Kabelek już się znalazł, mój już mocno zdezelowany aparat Lumix wymaga specjalnego. Zdjęcia jakościowo takie sobie, bo staruszek już ma problemy z ostrością. Ale ja mam problemy z wypłacalnością, więc jeszcze musi mi posłużyć.
relacja ma oficjalny tytuł mało oryginalny, bo GRA O TRON, ale mogłaby się też nazywać
JAK WYSZŁEM Z WIĘŹNIA i wtedy zaczynałaby się od zdjęcia:
potem by była "ostatnia wizyta z czasów odsiadki" (zwracam uwagę na pasek nadziei, jak w armii za czasów poborowych)

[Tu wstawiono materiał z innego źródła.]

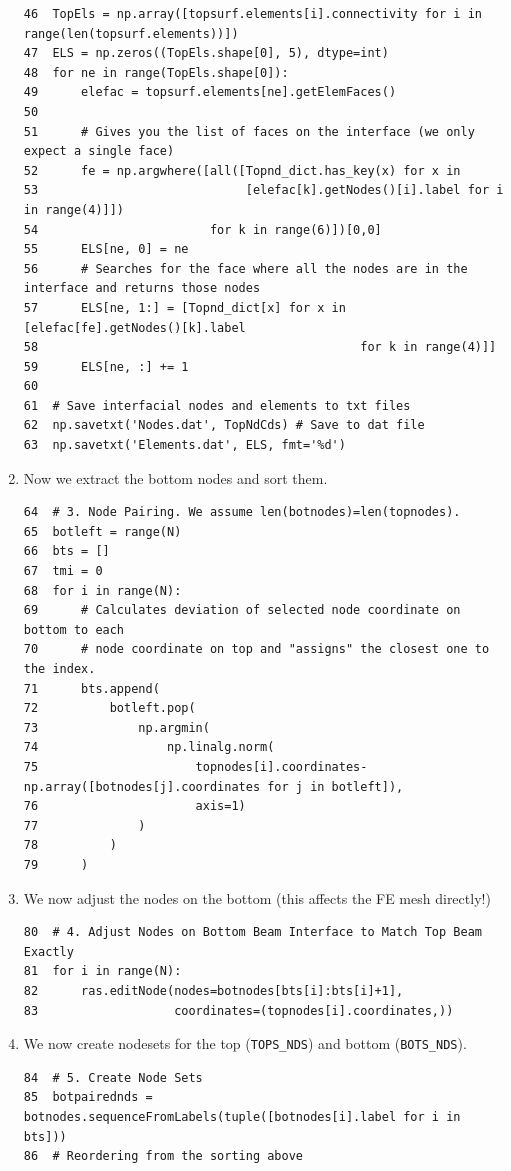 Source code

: \documentclass[11pt]{article}
\begin{document}
\begin{enumerate}
\begin{verbatim}
46  TopEls = np.array([topsurf.elements[i].connectivity for i in range(len(topsurf.elements))])
47  ELS = np.zeros((TopEls.shape[0], 5), dtype=int)
48  for ne in range(TopEls.shape[0]):
49      elefac = topsurf.elements[ne].getElemFaces()
50  
51      # Gives you the list of faces on the interface (we only expect a single face)
52      fe = np.argwhere([all([Topnd_dict.has_key(x) for x in 
53                             [elefac[k].getNodes()[i].label for i in range(4)]])
54                        for k in range(6)])[0,0]
55      ELS[ne, 0] = ne
56      # Searches for the face where all the nodes are in the interface and returns those nodes
57      ELS[ne, 1:] = [Topnd_dict[x] for x in [elefac[fe].getNodes()[k].label
58                                             for k in range(4)]]
59      ELS[ne, :] += 1
60  
61  # Save interfacial nodes and elements to txt files
62  np.savetxt('Nodes.dat', TopNdCds) # Save to dat file
63  np.savetxt('Elements.dat', ELS, fmt='%d')
\end{verbatim}
\item Now we extract the bottom nodes and sort them.
\begin{verbatim}
64  # 3. Node Pairing. We assume len(botnodes)=len(topnodes).
65  botleft = range(N)
66  bts = []
67  tmi = 0
68  for i in range(N):
69      # Calculates deviation of selected node coordinate on bottom to each
70      # node coordinate on top and "assigns" the closest one to the index.
71      bts.append(
72          botleft.pop(
73              np.argmin(
74                  np.linalg.norm(
75                      topnodes[i].coordinates-np.array([botnodes[j].coordinates for j in botleft]),
76                      axis=1)
77              )
78          )
79      )
\end{verbatim}
\item We now adjust the nodes on the bottom (this affects the FE mesh directly!)
\begin{verbatim}
80  # 4. Adjust Nodes on Bottom Beam Interface to Match Top Beam Exactly
81  for i in range(N):
82      ras.editNode(nodes=botnodes[bts[i]:bts[i]+1],
83                   coordinates=(topnodes[i].coordinates,))
\end{verbatim}
\item We now create nodesets for the top (\texttt{TOPS\_NDS}) and bottom (\texttt{BOTS\_NDS}).
\begin{verbatim}
84  # 5. Create Node Sets
85  botpairednds = botnodes.sequenceFromLabels(tuple([botnodes[i].label for i in bts]))
86  # Reordering from the sorting above

\end{verbatim}
\end{enumerate}
\end{document}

oraz "moje kobity jeszcze same"
Ale tak naprawdę to jest historia pewnego mebla, który Duży nabył w biedrze mimo braku kasy:
który od razy wywołał nieprzewidziane namiętności:
Jak przyszło do łączenia, to główny problem stanowiło ustalenie, kto na nim siedzi, a kto się wokół niego gania:
ewentulanie posila godnie pod okiem aktualnie miłościwie panującego
który też się posilał
lub wylegiwał w uroczym towarzystwie
ale bywał tak namolny, że niektórzy mieli go dosyć i weszli pod materac
ale nie na długo
A potem w nowej rezydencji miało być niebywale elegancko
ale pewna płowa mysz wrzosowiskowa wszystko natychmiast zasikała i trzeba było zrobić mały remoncik, po którym sprawy się ułożyły
I tak już zostało
Po początkowych wątpliwościach, czy panuje nam ostatecznie Jej Puchatość Grawitacja I Zołza, czy Jego Włochatość Geralt I Odyniec, wyszło, że jednak król, nie królowa, ale na królewskie zaślubiny to se król poczeka, bo zarówno Królowa Grawitacja Zołzowata , jak i Krolowa Murgatroida Wyniosła są zdania, że tak od razu to się do alkowy nie pakujemy, Wasza Wiedźmińskość, może wpierw jakiś queścik, albo rok pokornej służby, albo co. Więc Odyniec odkrył w sobie talenty groomerkie i zrobił Grawitacji gustowną grzywkę, po czym została ona *znaczy Grawa) podstrzyżona w dramatycznych okolicznościach przyrody, efekty widać na pogryzionej brodzie Dużej.
Jest jednym słowem dobrze i wesoło.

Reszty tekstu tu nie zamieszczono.